**About this exercise:**
The job is to output each record exactly as it stands, pictures excluded.

**Data records:**
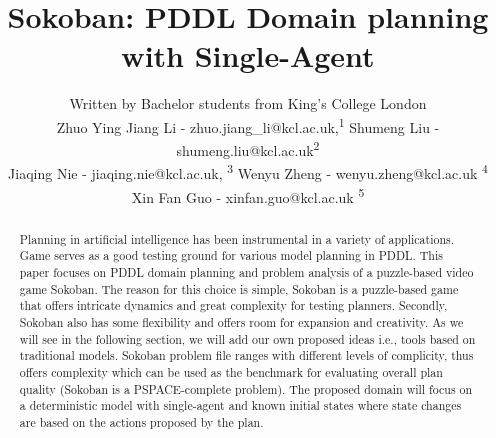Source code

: \documentclass[letterpaper]{article} %
\title{Sokoban: PDDL Domain planning with Single-Agent}
\author{Written by Bachelor students from King's College London \\  %
Zhuo Ying Jiang Li - zhuo.jiang\_li@kcl.ac.uk,\textsuperscript{\rm 1}
Shumeng Liu - shumeng.liu@kcl.ac.uk\textsuperscript{\rm 2} \\
Jiaqing Nie - jiaqing.nie@kcl.ac.uk, \textsuperscript{\rm 3}
Wenyu Zheng - wenyu.zheng@kcl.ac.uk \textsuperscript{\rm 4} \\
Xin Fan Guo - xinfan.guo@kcl.ac.uk \textsuperscript{\rm 5} \\ %
}
\begin{document}
\maketitle

\begin{abstract}
Planning in artificial intelligence has been instrumental in a variety of applications. Game serves as a good testing ground for various model planning in PDDL. This paper focuses on PDDL  domain planning and problem analysis of a puzzle-based video game Sokoban.  The reason for this choice is simple, Sokoban is a puzzle-based game that offers intricate dynamics and great complexity for testing planners. Secondly, Sokoban also has some flexibility and offers room for expansion and creativity. As we will see in the following section, we will add our own proposed ideas i.e., tools based on traditional models.  Sokoban problem file ranges with different levels of complicity, thus offers complexity which can be used as the benchmark for evaluating overall plan quality (Sokoban is  a PSPACE-complete problem). The proposed domain will focus on a deterministic model with single-agent and known initial states where state changes are based on the actions proposed by the plan.
\end{abstract}
\end{document}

**Written answer:**
Source code

: \documentclass[letterpaper]{article} %
\title{Sokoban: PDDL Domain planning with Single-Agent}
\author{Written by Bachelor students from King's College London \\  %
Zhuo Ying Jiang Li - zhuo.jiang\_li@kcl.ac.uk,\textsuperscript{\rm 1}
Shumeng Liu - shumeng.liu@kcl.ac.uk\textsuperscript{\rm 2} \\
Jiaqing Nie - jiaqing.nie@kcl.ac.uk, \textsuperscript{\rm 3}
Wenyu Zheng - wenyu.zheng@kcl.ac.uk \textsuperscript{\rm 4} \\
Xin Fan Guo - xinfan.guo@kcl.ac.uk \textsuperscript{\rm 5} \\ %
}
\begin{document}
\maketitle

\begin{abstract}
Planning in artificial intelligence has been instrumental in a variety of applications. Game serves as a good testing ground for various model planning in PDDL. This paper focuses on PDDL  domain planning and problem analysis of a puzzle-based video game Sokoban.  The reason for this choice is simple, Sokoban is a puzzle-based game that offers intricate dynamics and great complexity for testing planners. Secondly, Sokoban also has some flexibility and offers room for expansion and creativity. As we will see in the following section, we will add our own proposed ideas i.e., tools based on traditional models.  Sokoban problem file ranges with different levels of complicity, thus offers complexity which can be used as the benchmark for evaluating overall plan quality (Sokoban is  a PSPACE-complete problem). The proposed domain will focus on a deterministic model with single-agent and known initial states where state changes are based on the actions proposed by the plan.
\end{abstract}
\end{document}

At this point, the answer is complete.